(Extracted records)
========================================
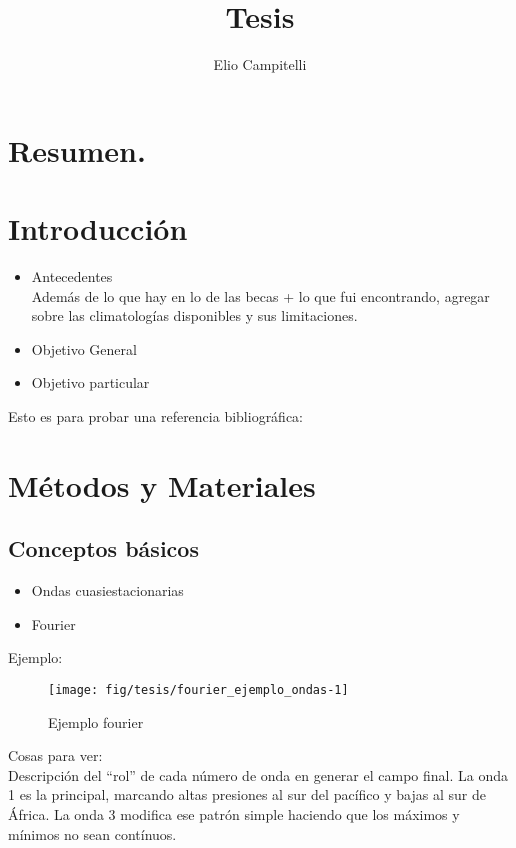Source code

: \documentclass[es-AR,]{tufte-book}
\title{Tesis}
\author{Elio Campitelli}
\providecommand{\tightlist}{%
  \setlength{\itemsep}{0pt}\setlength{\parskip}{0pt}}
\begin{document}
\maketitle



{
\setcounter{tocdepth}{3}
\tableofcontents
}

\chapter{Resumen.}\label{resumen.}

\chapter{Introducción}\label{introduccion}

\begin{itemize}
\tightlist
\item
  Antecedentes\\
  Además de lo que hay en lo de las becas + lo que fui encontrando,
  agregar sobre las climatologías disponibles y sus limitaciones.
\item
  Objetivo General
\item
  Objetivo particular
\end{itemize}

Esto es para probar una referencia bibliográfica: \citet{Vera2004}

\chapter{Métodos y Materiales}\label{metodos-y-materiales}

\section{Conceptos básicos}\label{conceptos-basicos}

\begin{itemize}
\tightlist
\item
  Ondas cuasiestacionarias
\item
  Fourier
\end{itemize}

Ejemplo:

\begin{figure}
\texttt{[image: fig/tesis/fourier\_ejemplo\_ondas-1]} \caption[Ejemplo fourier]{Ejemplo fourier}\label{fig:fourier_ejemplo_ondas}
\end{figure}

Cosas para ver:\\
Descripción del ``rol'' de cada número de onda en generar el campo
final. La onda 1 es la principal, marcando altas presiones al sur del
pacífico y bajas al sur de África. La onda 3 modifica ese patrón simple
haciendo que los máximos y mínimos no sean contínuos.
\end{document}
========================================
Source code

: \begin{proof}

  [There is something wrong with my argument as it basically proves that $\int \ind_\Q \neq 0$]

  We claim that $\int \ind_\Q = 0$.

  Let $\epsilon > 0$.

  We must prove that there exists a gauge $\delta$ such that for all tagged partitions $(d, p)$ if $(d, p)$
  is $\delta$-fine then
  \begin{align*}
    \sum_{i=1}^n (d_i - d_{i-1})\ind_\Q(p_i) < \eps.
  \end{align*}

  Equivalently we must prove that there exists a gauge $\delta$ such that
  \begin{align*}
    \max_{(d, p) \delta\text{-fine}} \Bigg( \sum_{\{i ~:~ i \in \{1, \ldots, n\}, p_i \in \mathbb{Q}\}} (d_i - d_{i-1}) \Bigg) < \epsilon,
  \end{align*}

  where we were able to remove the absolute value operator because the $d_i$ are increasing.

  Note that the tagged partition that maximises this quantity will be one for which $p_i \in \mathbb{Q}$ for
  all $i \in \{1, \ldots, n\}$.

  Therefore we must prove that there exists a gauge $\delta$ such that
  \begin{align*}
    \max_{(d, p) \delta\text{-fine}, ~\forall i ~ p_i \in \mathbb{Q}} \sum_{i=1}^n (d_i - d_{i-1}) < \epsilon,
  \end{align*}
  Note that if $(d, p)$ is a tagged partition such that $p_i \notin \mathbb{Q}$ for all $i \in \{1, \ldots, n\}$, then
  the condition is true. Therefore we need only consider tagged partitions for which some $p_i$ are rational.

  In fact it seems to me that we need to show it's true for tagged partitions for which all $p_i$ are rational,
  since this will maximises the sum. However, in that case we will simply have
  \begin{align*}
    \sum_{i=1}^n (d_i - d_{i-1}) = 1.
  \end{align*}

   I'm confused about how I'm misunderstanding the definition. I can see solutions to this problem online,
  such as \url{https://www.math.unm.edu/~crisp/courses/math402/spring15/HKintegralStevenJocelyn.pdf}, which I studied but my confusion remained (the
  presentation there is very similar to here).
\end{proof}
========================================
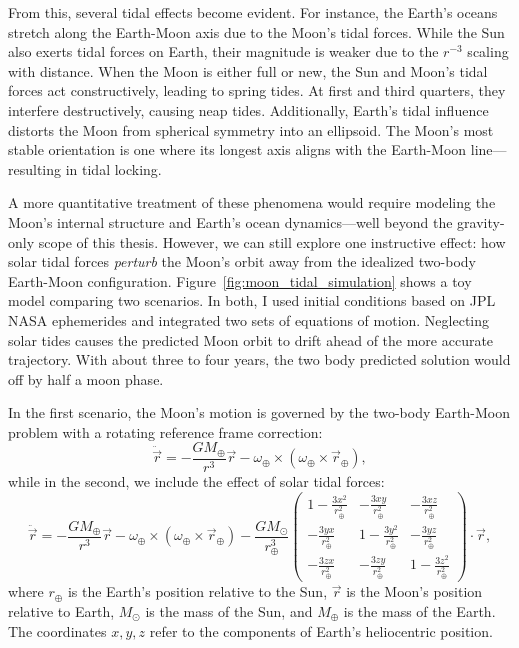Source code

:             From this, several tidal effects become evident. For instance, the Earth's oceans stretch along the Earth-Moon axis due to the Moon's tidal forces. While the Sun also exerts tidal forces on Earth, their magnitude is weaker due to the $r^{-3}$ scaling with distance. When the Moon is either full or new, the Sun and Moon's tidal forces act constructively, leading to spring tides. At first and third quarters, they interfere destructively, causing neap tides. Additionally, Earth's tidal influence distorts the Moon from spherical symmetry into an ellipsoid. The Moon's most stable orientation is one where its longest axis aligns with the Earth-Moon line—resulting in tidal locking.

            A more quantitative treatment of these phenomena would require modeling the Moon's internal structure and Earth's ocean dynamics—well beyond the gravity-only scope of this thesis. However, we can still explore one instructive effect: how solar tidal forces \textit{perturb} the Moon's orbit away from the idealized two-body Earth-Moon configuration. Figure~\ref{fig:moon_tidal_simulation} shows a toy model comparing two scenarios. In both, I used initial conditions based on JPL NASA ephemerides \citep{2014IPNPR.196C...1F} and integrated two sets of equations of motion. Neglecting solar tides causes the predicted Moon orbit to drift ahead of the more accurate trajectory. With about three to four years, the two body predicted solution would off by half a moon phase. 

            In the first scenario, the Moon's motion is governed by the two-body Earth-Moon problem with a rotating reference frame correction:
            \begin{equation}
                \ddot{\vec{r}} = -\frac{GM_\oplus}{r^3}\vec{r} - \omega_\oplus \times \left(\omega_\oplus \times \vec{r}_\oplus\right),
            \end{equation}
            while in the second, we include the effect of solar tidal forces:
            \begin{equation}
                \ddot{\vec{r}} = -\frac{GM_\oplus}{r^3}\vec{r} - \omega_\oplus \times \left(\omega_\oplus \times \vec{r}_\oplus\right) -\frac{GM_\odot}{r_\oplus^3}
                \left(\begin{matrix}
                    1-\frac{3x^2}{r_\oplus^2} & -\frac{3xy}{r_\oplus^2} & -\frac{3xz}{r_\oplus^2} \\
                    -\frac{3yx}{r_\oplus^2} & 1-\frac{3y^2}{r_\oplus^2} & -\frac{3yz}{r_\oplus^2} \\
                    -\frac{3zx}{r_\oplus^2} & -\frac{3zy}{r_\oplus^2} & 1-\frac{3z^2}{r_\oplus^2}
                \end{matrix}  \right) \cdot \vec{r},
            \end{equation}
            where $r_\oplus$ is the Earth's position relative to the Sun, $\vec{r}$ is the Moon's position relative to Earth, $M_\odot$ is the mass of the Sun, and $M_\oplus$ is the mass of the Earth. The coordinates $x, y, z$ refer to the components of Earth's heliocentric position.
========================================
WORK TO BE COMPLETED
Only the lines above that include the word "partitions" belong in the answer; copy each one.

FINISHED EXERCISE
  We must prove that there exists a gauge $\delta$ such that for all tagged partitions $(d, p)$ if $(d, p)$
  the condition is true. Therefore we need only consider tagged partitions for which some $p_i$ are rational.
  In fact it seems to me that we need to show it's true for tagged partitions for which all $p_i$ are rational,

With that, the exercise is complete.